WHAT YOU ARE ASKED TO DO: In full and unchanged, set down the entries that follow, with no images.

============

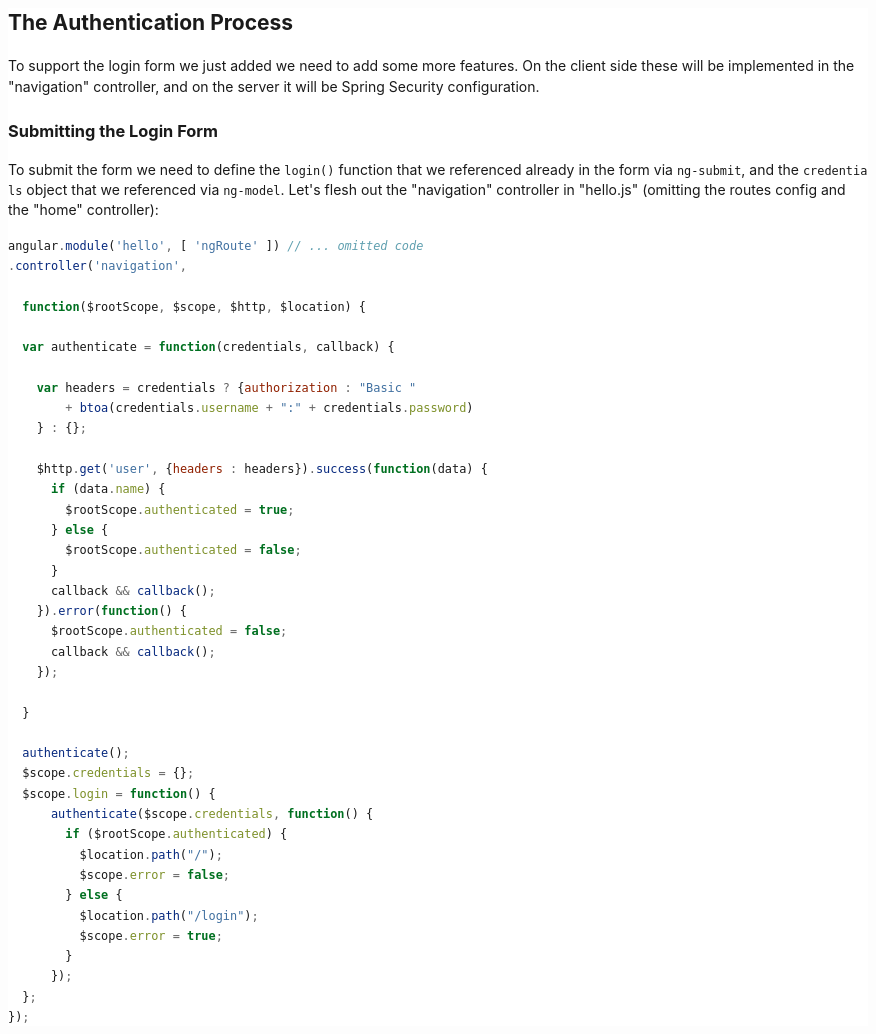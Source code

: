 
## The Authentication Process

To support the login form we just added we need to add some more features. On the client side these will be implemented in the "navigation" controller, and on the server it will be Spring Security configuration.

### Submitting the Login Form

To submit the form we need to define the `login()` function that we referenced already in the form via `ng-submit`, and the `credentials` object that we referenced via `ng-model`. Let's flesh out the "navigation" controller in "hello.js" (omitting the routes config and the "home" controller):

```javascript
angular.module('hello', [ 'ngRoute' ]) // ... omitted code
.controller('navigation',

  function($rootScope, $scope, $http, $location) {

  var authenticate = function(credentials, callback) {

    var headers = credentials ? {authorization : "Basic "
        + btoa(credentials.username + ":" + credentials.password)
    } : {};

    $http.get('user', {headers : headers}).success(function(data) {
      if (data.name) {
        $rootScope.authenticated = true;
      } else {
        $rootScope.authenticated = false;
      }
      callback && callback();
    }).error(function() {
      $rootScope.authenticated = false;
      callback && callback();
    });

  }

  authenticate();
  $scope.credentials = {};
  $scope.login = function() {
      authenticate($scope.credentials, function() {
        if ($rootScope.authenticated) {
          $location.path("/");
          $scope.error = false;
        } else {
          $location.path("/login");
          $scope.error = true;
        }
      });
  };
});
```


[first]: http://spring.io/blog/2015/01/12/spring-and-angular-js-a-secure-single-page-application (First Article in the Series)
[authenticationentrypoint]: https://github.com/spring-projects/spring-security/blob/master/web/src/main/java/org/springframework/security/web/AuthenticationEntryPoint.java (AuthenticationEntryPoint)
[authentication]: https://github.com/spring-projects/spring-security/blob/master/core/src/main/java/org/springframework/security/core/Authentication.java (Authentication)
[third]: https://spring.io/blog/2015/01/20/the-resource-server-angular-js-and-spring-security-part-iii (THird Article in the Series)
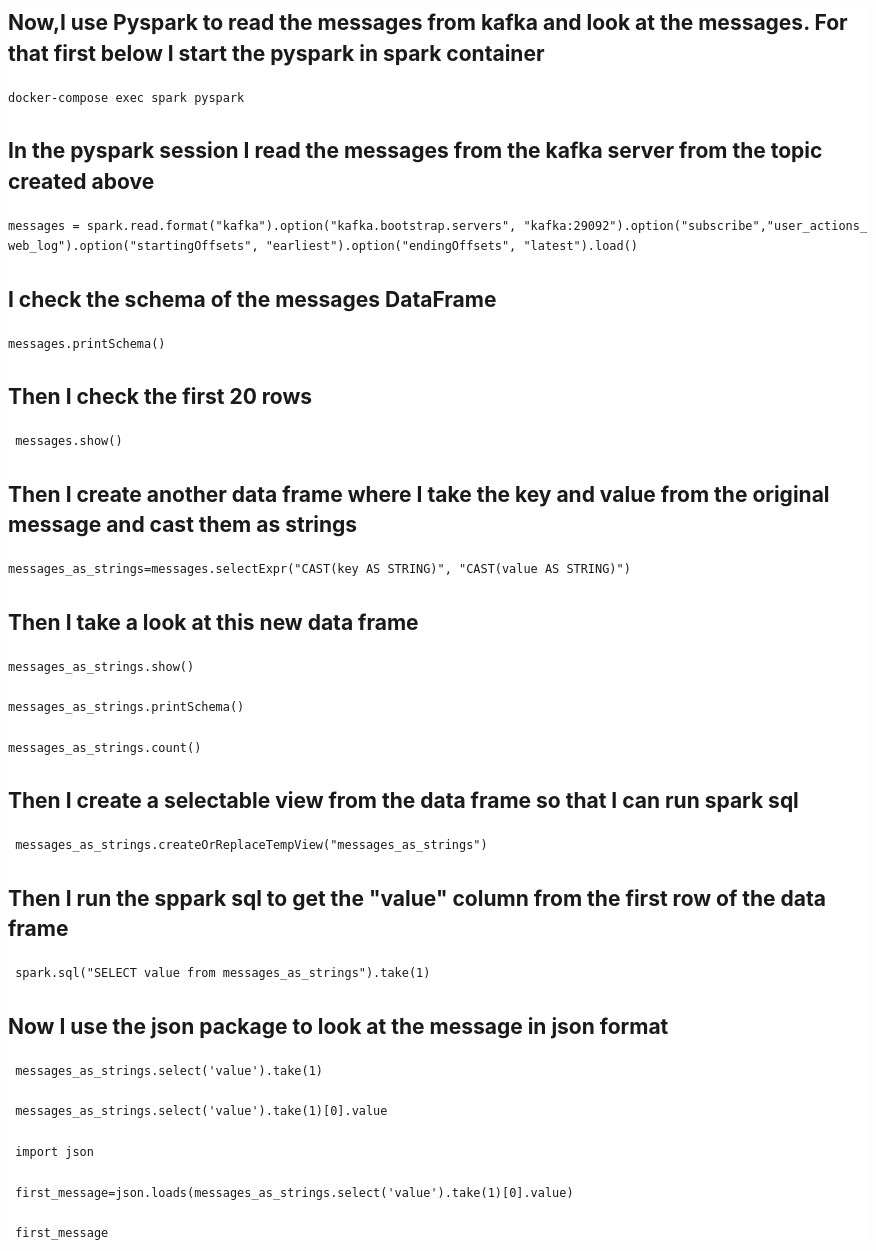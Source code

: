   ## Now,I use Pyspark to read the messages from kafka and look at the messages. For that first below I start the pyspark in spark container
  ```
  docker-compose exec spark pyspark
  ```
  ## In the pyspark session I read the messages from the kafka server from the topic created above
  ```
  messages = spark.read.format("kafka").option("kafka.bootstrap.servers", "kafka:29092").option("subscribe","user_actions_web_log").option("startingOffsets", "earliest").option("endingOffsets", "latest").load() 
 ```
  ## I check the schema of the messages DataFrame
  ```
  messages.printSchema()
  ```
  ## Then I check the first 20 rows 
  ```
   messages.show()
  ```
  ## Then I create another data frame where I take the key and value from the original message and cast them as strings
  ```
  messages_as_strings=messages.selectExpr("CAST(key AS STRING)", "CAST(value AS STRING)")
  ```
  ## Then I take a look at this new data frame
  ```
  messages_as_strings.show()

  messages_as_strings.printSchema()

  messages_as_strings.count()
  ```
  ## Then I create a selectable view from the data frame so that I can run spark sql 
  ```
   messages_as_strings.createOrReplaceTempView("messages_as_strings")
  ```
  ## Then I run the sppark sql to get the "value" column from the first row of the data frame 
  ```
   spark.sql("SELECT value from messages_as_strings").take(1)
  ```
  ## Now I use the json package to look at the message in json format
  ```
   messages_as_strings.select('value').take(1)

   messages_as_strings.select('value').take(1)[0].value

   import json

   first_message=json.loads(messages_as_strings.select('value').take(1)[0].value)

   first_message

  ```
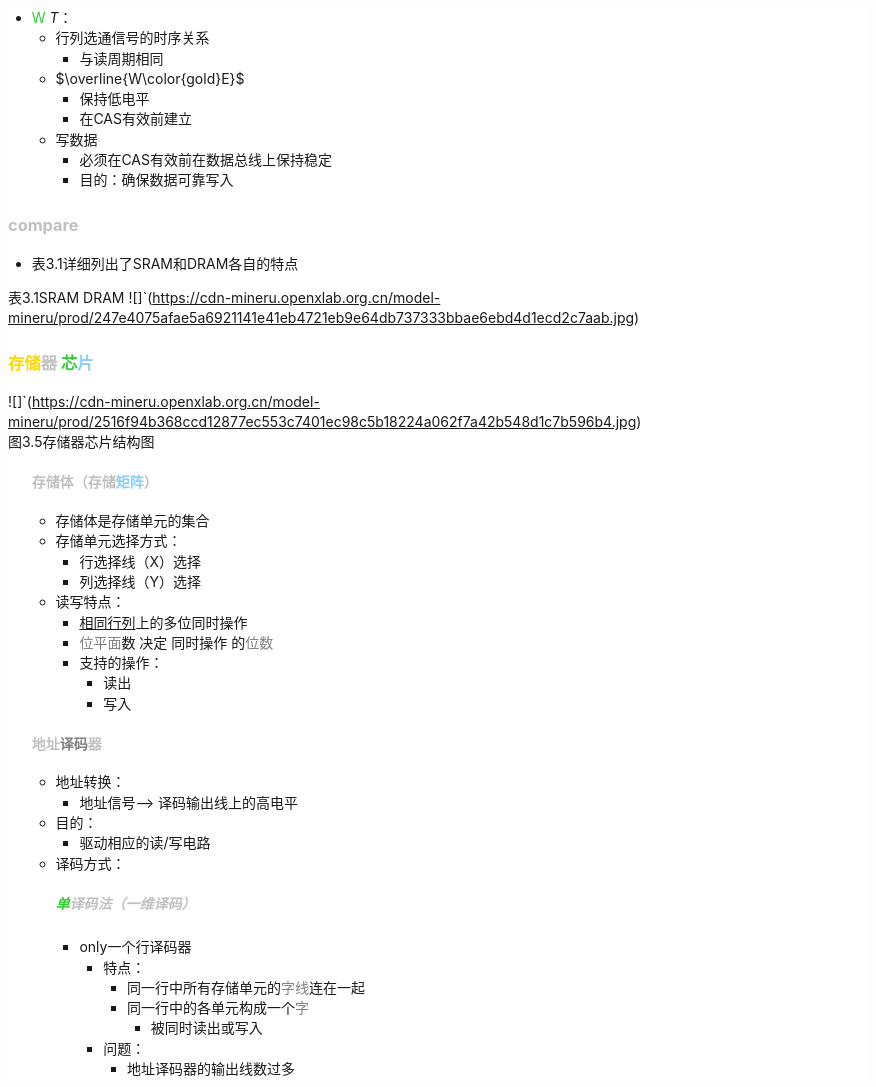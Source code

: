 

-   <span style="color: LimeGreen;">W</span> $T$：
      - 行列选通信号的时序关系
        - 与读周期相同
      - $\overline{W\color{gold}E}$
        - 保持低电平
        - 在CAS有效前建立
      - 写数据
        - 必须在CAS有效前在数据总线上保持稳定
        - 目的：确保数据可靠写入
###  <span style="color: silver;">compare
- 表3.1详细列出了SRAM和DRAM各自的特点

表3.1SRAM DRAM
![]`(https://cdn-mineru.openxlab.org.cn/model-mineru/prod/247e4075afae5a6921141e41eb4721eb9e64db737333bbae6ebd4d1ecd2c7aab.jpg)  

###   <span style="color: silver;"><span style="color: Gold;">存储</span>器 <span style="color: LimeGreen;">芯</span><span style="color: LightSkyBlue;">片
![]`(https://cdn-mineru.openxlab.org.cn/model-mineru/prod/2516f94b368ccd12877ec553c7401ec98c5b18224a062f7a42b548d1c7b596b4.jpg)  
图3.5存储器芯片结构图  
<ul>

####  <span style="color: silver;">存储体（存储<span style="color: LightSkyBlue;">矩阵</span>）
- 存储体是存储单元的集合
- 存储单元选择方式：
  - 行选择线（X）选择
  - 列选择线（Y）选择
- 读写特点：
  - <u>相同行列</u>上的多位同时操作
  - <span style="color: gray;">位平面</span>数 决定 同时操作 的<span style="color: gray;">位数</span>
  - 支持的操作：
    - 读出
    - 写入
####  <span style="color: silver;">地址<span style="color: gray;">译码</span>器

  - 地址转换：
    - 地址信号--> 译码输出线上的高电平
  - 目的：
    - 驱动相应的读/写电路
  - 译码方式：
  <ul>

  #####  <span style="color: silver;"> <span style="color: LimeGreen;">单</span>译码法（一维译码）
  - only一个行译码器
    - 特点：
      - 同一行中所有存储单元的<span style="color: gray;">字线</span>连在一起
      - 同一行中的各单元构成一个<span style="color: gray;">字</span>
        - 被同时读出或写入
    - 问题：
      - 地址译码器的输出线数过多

============

YOUR SOLUTION:
Source code

: 
## The Authentication Process

To support the login form we just added we need to add some more features. On the client side these will be implemented in the "navigation" controller, and on the server it will be Spring Security configuration.

### Submitting the Login Form

To submit the form we need to define the `login()` function that we referenced already in the form via `ng-submit`, and the `credentials` object that we referenced via `ng-model`. Let's flesh out the "navigation" controller in "hello.js" (omitting the routes config and the "home" controller):

```javascript
angular.module('hello', [ 'ngRoute' ]) // ... omitted code
.controller('navigation',

  function($rootScope, $scope, $http, $location) {

  var authenticate = function(credentials, callback) {

    var headers = credentials ? {authorization : "Basic "
        + btoa(credentials.username + ":" + credentials.password)
    } : {};

    $http.get('user', {headers : headers}).success(function(data) {
      if (data.name) {
        $rootScope.authenticated = true;
      } else {
        $rootScope.authenticated = false;
      }
      callback && callback();
    }).error(function() {
      $rootScope.authenticated = false;
      callback && callback();
    });

  }

  authenticate();
  $scope.credentials = {};
  $scope.login = function() {
      authenticate($scope.credentials, function() {
        if ($rootScope.authenticated) {
          $location.path("/");
          $scope.error = false;
        } else {
          $location.path("/login");
          $scope.error = true;
        }
      });
  };
});
```


[first]: http://spring.io/blog/2015/01/12/spring-and-angular-js-a-secure-single-page-application (First Article in the Series)
[authenticationentrypoint]: https://github.com/spring-projects/spring-security/blob/master/web/src/main/java/org/springframework/security/web/AuthenticationEntryPoint.java (AuthenticationEntryPoint)
[authentication]: https://github.com/spring-projects/spring-security/blob/master/core/src/main/java/org/springframework/security/core/Authentication.java (Authentication)
[third]: https://spring.io/blog/2015/01/20/the-resource-server-angular-js-and-spring-security-part-iii (THird Article in the Series)
Source code

:   ## Now,I use Pyspark to read the messages from kafka and look at the messages. For that first below I start the pyspark in spark container
  ```
  docker-compose exec spark pyspark
  ```
  ## In the pyspark session I read the messages from the kafka server from the topic created above
  ```
  messages = spark.read.format("kafka").option("kafka.bootstrap.servers", "kafka:29092").option("subscribe","user_actions_web_log").option("startingOffsets", "earliest").option("endingOffsets", "latest").load() 
 ```
  ## I check the schema of the messages DataFrame
  ```
  messages.printSchema()
  ```
  ## Then I check the first 20 rows 
  ```
   messages.show()
  ```
  ## Then I create another data frame where I take the key and value from the original message and cast them as strings
  ```
  messages_as_strings=messages.selectExpr("CAST(key AS STRING)", "CAST(value AS STRING)")
  ```
  ## Then I take a look at this new data frame
  ```
  messages_as_strings.show()

  messages_as_strings.printSchema()

  messages_as_strings.count()
  ```
  ## Then I create a selectable view from the data frame so that I can run spark sql 
  ```
   messages_as_strings.createOrReplaceTempView("messages_as_strings")
  ```
  ## Then I run the sppark sql to get the "value" column from the first row of the data frame 
  ```
   spark.sql("SELECT value from messages_as_strings").take(1)
  ```
  ## Now I use the json package to look at the message in json format
  ```
   messages_as_strings.select('value').take(1)

   messages_as_strings.select('value').take(1)[0].value

   import json

   first_message=json.loads(messages_as_strings.select('value').take(1)[0].value)

   first_message

  ```
Source code

: 

-   <span style="color: LimeGreen;">W</span> $T$：
      - 行列选通信号的时序关系
        - 与读周期相同
      - $\overline{W\color{gold}E}$
        - 保持低电平
        - 在CAS有效前建立
      - 写数据
        - 必须在CAS有效前在数据总线上保持稳定
        - 目的：确保数据可靠写入
###  <span style="color: silver;">compare
- 表3.1详细列出了SRAM和DRAM各自的特点

表3.1SRAM DRAM
![]`(https://cdn-mineru.openxlab.org.cn/model-mineru/prod/247e4075afae5a6921141e41eb4721eb9e64db737333bbae6ebd4d1ecd2c7aab.jpg)  

###   <span style="color: silver;"><span style="color: Gold;">存储</span>器 <span style="color: LimeGreen;">芯</span><span style="color: LightSkyBlue;">片
![]`(https://cdn-mineru.openxlab.org.cn/model-mineru/prod/2516f94b368ccd12877ec553c7401ec98c5b18224a062f7a42b548d1c7b596b4.jpg)  
图3.5存储器芯片结构图  
<ul>

####  <span style="color: silver;">存储体（存储<span style="color: LightSkyBlue;">矩阵</span>）
- 存储体是存储单元的集合
- 存储单元选择方式：
  - 行选择线（X）选择
  - 列选择线（Y）选择
- 读写特点：
  - <u>相同行列</u>上的多位同时操作
  - <span style="color: gray;">位平面</span>数 决定 同时操作 的<span style="color: gray;">位数</span>
  - 支持的操作：
    - 读出
    - 写入
####  <span style="color: silver;">地址<span style="color: gray;">译码</span>器

  - 地址转换：
    - 地址信号--> 译码输出线上的高电平
  - 目的：
    - 驱动相应的读/写电路
  - 译码方式：
  <ul>

  #####  <span style="color: silver;"> <span style="color: LimeGreen;">单</span>译码法（一维译码）
  - only一个行译码器
    - 特点：
      - 同一行中所有存储单元的<span style="color: gray;">字线</span>连在一起
      - 同一行中的各单元构成一个<span style="color: gray;">字</span>
        - 被同时读出或写入
    - 问题：
      - 地址译码器的输出线数过多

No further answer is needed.